I also follow a dietary code where I do not consume alcohol, coffee, tea, tobacco products, or harmful (non-prescription) drugs. Yes, this makes cooking interesting when one is a huge foodie. It also makes consumption interesting when there is an entire world’s worth of alcohol and coffee available. I am of legal age in my country and can  partake of all of it, and yet do not. This choice does not make me any better or worse than anyone else. It is simply my choice. Vegetarians or vegans do not upset me so long as the persons practicing this do not act superior to me. In many ways, I follow a similar diet with a heavy vegetable focus. I also love and consume bacon so I am not traditional Hebraic/Jewish kosher, although I adore kosher food. Although not directly part of my prescribed dietary code, I also do not consume cola drinks. This has intra-cultural meanings and ramifications that most people probably would not understand and I am not spelling out here unless asked. It was how I grew up, and I do not hold it against anyone for drinking Coke, Pepsi, Mountain Dew, etc. I simply do not.

Okay, those are my food  ground rules for the reader to understand. I am extremely lucky that I have no known food allergies. Various family members are allergic to shrimp and strawberries. My mother was allergic to tobacco. My sister has a lactose problem inherited from my father’s side of the family. Although I will consume them when needed, I am not in favor of walnuts (bitter things!) and my sister despises green beans. When shopping for only myself, I get to choose anything within the parameters of personal tastes and dietary code. I think that everyone has their own health code, whether received from the pages of Women’s World or Real Simple, or from the Koran, Torah, or from their country’s equivalent of the FDA.
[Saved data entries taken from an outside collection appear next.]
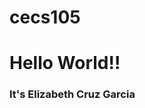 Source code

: # cecs105
 <body>
  <h1>Hello World!! </h1>
  <h3> It's Elizabeth Cruz Garcia </h3>
 </body>
</html>
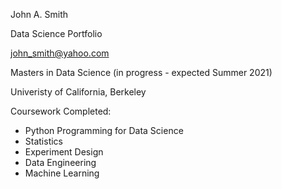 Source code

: John A. Smith

Data Science Portfolio

john_smith@yahoo.com

Masters in Data Science (in progress - expected Summer 2021)

Univeristy of California, Berkeley

Coursework Completed:
* Python Programming for Data Science
* Statistics
* Experiment Design
* Data Engineering
* Machine Learning
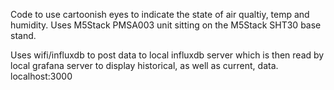 Code to use cartoonish eyes to indicate the state of air qualtiy, temp and humidity.
Uses M5Stack PMSA003 unit sitting on the M5Stack SHT30 base stand.

Uses wifi/influxdb to post data to local influxdb server which is then read by local grafana server
to display historical, as well as current, data. localhost:3000

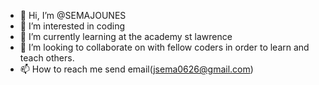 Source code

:- 👋 Hi, I’m @SEMAJOUNES
- 👀 I’m interested in coding
- 🌱 I’m currently learning at the academy st lawrence
- 💞️ I’m looking to collaborate on with fellow coders in order to learn and teach others.
- 📫 How to reach me send email(jsema0626@gmail.com)

<!---
SEMAJOUNES/SEMAJOUNES is a ✨ special ✨ repository because its `README.md` (this file) appears on your GitHub profile.
You can click the Preview link to take a look at your changes.
--->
Part of me wants to learn how to cook/consume properly every vegetable in the produce section. While I learned excellent home-cook skills and refine techniques regularly, there are still ingredients that I have not yet tried. I think that the variety of foods in nature is wonderful.
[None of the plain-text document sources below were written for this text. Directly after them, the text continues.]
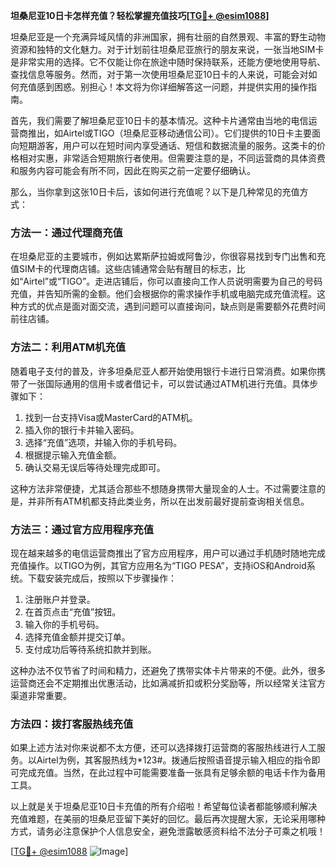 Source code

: **坦桑尼亚10日卡怎样充值？轻松掌握充值技巧[[TG💪+ @esim1088](https://t.me/s/esim1088)]**

坦桑尼亚是一个充满异域风情的非洲国家，拥有壮丽的自然景观、丰富的野生动物资源和独特的文化魅力。对于计划前往坦桑尼亚旅行的朋友来说，一张当地SIM卡是非常实用的选择。它不仅能让你在旅途中随时保持联系，还能方便地使用导航、查找信息等服务。然而，对于第一次使用坦桑尼亚10日卡的人来说，可能会对如何充值感到困惑。别担心！本文将为你详细解答这一问题，并提供实用的操作指南。

首先，我们需要了解坦桑尼亚10日卡的基本情况。这种卡片通常由当地的电信运营商推出，如Airtel或TIGO（坦桑尼亚移动通信公司）。它们提供的10日卡主要面向短期游客，用户可以在短时间内享受通话、短信和数据流量的服务。这类卡的价格相对实惠，非常适合短期旅行者使用。但需要注意的是，不同运营商的具体资费和服务内容可能会有所不同，因此在购买之前一定要仔细确认。

那么，当你拿到这张10日卡后，该如何进行充值呢？以下是几种常见的充值方式：

### 方法一：通过代理商充值

在坦桑尼亚的主要城市，例如达累斯萨拉姆或阿鲁沙，你很容易找到专门出售和充值SIM卡的代理商店铺。这些店铺通常会贴有醒目的标志，比如“Airtel”或“TIGO”。走进店铺后，你可以直接向工作人员说明需要为自己的号码充值，并告知所需的金额。他们会根据你的需求操作手机或电脑完成充值流程。这种方式的优点是面对面交流，遇到问题可以直接询问，缺点则是需要额外花费时间前往店铺。

### 方法二：利用ATM机充值

随着电子支付的普及，许多坦桑尼亚人都开始使用银行卡进行日常消费。如果你携带了一张国际通用的信用卡或者借记卡，可以尝试通过ATM机进行充值。具体步骤如下：
1. 找到一台支持Visa或MasterCard的ATM机。
2. 插入你的银行卡并输入密码。
3. 选择“充值”选项，并输入你的手机号码。
4. 根据提示输入充值金额。
5. 确认交易无误后等待处理完成即可。

这种方法非常便捷，尤其适合那些不想随身携带大量现金的人士。不过需要注意的是，并非所有ATM机都支持此类业务，所以在出发前最好提前查询相关信息。

### 方法三：通过官方应用程序充值

现在越来越多的电信运营商推出了官方应用程序，用户可以通过手机随时随地完成充值操作。以TIGO为例，其官方应用名为“TIGO PESA”，支持iOS和Android系统。下载安装完成后，按照以下步骤操作：
1. 注册账户并登录。
2. 在首页点击“充值”按钮。
3. 输入你的手机号码。
4. 选择充值金额并提交订单。
5. 支付成功后等待系统扣款并到账。

这种办法不仅节省了时间和精力，还避免了携带实体卡片带来的不便。此外，很多运营商还会不定期推出优惠活动，比如满减折扣或积分奖励等，所以经常关注官方渠道非常重要。

### 方法四：拨打客服热线充值

如果上述方法对你来说都不太方便，还可以选择拨打运营商的客服热线进行人工服务。以Airtel为例，其客服热线为*123#。拨通后按照语音提示输入相应的指令即可完成充值。当然，在此过程中可能需要准备一张具有足够余额的电话卡作为备用工具。

以上就是关于坦桑尼亚10日卡充值的所有介绍啦！希望每位读者都能够顺利解决充值难题，在美丽的坦桑尼亚留下美好的回忆。最后再次提醒大家，无论采用哪种方式，请务必注意保护个人信息安全，避免泄露敏感资料给不法分子可乘之机哦！

[[TG💪+ @esim1088](https://t.me/s/esim1088) ![Image](https://i.postimg.cc/4NQfJmqS/Snipaste-2025-05-13-00-14-12.png)]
How does this have anything to do with material culture or with family history? It may be surprising how much. Over Thanksgiving, there were food dishes that vanished within a few minutes and others that made leftovers a joyous occasion. When considering my family’s background, I think about what was available to an ancestor, and when. The nutrients ancestors consumed affect us now. There is a reason that medical health history grows as a field within genealogy. Finding out that a multiple-times great-grandfather drank to excess helps me stay resilient in my personal choice not to drink. While many people have no problems with drinking, I value my own family (here and now, and future potential family) too much to mess with something that could trap me and keep me a prisoner in that sense. I do not want to turn on the gene that goes with alcoholism. Other diseases like diabetes, cancer, and high blood pressure also run in families and I try to eat in ways that stave off diseases. Every family member dies from causes having direct relationship to how and what they ate besides accidents.
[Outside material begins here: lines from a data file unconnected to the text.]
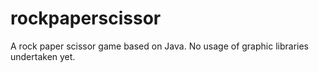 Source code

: # rockpaperscissor
A rock paper scissor game based on Java. No usage of graphic libraries undertaken yet.
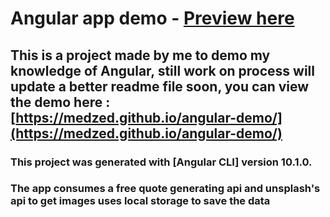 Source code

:# Angular app demo - [Preview here](https://medzed.github.io/angular-demo/) 
## This is a project made by me to demo my knowledge of Angular, still work on process will update a better readme file soon, you can view the demo here : [https://medzed.github.io/angular-demo/](https://medzed.github.io/angular-demo/)


### This project was generated with [Angular CLI] version 10.1.0.

### The app consumes a free quote generating api and unsplash's api to get images uses local storage to save the data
I cannot afford to shop at expensive and ritzy grocery stores often although I love looking around and seeing what is available. I like knowing about resources. For me, that is fun. I take what I learn from reading readily made food labels and figure out how to make something myself utilizing Internet and library recipe resources, cross-referencing known traditional cultural information (cardamom is a really fun spice and goes well with coconut milk, for example) and syncing it with what I have in my fridge or cupboard. It sounds complex. After doing it for a little while, suddenly food is a dance of sense and palates. While I do not consume various products, I do not miss them, either. There are plenty of creative ways of making excellent dishes. Variety is the spice of life!